THE COLUMBUS DISPATCH
Thirteen months ago, the Blue Jackets went after free agent Wade Redden, the most expensive
defenseman on the market at the time. They went hard after him. Estimates were that the Jackets
pitched a four-year contract with an annual worth of $6 million. And they were prepared to go
higher, in both term and salary. How much higher? We'll never know.
There is sweat and science and art in acquiring NHL players. There also is luck. After 13
months, the Redden deal finally can be analyzed -- all of it, including the trade that resulted
from his signing. How this thing has turned.
The Jackets wanted Redden for obvious reasons. He was 31 years old, still in his prime. He was
good for 30 to 40 points a year, at least, and he had a soaring plus-minus rating. The Jackets
wanted and needed a defenseman of his style and stature. They were trumped by the New York Rangers,
who offered a six-year deal with an average annual worth of $6.5 million.
Redden didn't even give the Jackets a chance to match. He signed with the Rangers on the first
day of the free-agent season, July 1, 2008.
The next morning, Jackets general manager Scott Howson got a call from his counterpart in New
York, Glen Sather. With Redden aboard, the Rangers needed salary-cap relief. They were looking to
unload defenseman Christian Backman. Were the Jackets interested?
At that point, the Rangers had an annual total of $32.68 million committed to five players --
Redden, fellow defenseman Michal Rozsival, centers Chris Drury and Scott Gomez and goaltender
Henrik Lundqvist. The salary cap for the upcoming season was $56.7 million.
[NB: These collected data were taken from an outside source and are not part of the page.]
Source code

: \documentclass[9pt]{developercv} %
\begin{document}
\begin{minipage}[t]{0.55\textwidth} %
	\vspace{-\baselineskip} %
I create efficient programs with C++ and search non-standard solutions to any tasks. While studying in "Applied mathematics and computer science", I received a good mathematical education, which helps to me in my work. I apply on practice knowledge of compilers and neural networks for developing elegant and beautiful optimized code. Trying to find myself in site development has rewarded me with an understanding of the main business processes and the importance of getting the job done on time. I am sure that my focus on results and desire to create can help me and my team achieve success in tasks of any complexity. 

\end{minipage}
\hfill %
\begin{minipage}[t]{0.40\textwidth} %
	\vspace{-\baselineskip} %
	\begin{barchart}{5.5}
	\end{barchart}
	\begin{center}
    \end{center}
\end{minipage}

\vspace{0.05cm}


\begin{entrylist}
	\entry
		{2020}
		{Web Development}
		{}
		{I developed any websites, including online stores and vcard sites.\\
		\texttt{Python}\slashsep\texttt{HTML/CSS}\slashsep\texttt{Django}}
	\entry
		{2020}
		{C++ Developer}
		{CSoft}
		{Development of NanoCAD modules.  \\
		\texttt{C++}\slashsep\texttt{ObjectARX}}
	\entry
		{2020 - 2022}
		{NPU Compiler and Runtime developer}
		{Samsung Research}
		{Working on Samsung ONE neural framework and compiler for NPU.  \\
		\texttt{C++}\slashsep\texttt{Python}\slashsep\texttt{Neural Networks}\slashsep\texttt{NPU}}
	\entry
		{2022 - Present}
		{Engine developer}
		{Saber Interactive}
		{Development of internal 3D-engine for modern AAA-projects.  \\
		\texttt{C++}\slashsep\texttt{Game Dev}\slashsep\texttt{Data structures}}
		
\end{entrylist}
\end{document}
Something had to
give.
The Jackets weren't terrifically interested in Backman, but they did want defenseman Fedor
Tyutin. Howson and Sather quickly assembled a deal and, on July 2, it was announced: The Jackets
acquired Tyutin and Backman for forwards Nikolai Zherdev and Dan Fritsche.
The trade worked for both sides. Columbus, going back to the days of Doug MacLean, had long
coveted Tyutin -- who, at the time of the trade, was 24 years old and thought to have a solid
upside as a poised, hard-nosed, minutes-eating defenseman. The Rangers, facing the loss of Jaromir
Jagr and falling out of the Marian Hossa derby, needed a scoring winger. Zherdev, while mercurial,
was in possession of some of the best hands in the league. And he was 23 years old.
Howson agreed to take on Backman's contract to get the deal done; Backman was due $3.4 million
for 2008-09. Sather agreed to take Fritsche, to ease the Jackets' financial burden. Fritsche felt
he wasn't being used to his fullest potential in Columbus and that a change might do him well.
The trade had risk for both sides. Early last season, when Zherdev was lighting it up in Madison
Square Garden, Sather looked like a genius. And Howson was getting grilled on
Hockey Night in Canada, which showed Zherdev highlights with pundits doing
voice-overs that went, "How could anyone trade this guy?" As the season wore on, the perception
reversed. And now, we are close to a final accounting.
Tyutin is entrenched among the Jackets' top four defensemen, and the Rangers miss him
desperately. Backman is an unrestricted free agent.
Fritsche was traded to the Minnesota Wild at midseason and is an unrestricted free agent.
Zherdev, though among the Rangers' top scorers last season, disappeared down the stretch and in the
playoffs, and he became the target of intense criticism.
Zherdev took the Rangers to salary arbitration. On Monday, he won a one-year award of $3.9
million. The Rangers saw this coming, so they overpaid for free-agent winger Ales Kotalik this
month -- ostensibly to replace Zherdev, who remains mercurial and aloof.
Sometime today, it will be revealed whether the Rangers have accepted Zherdev's arbitration
award. Likely, they will not, and Zherdev will become an unrestricted free agent.
And then there is Redden. The New York tabloids refer to him as "the biggest waste of cap space
in the NHL."
Funny how these things can work out.
Michael Arace is a sports reporter for The Dispatch.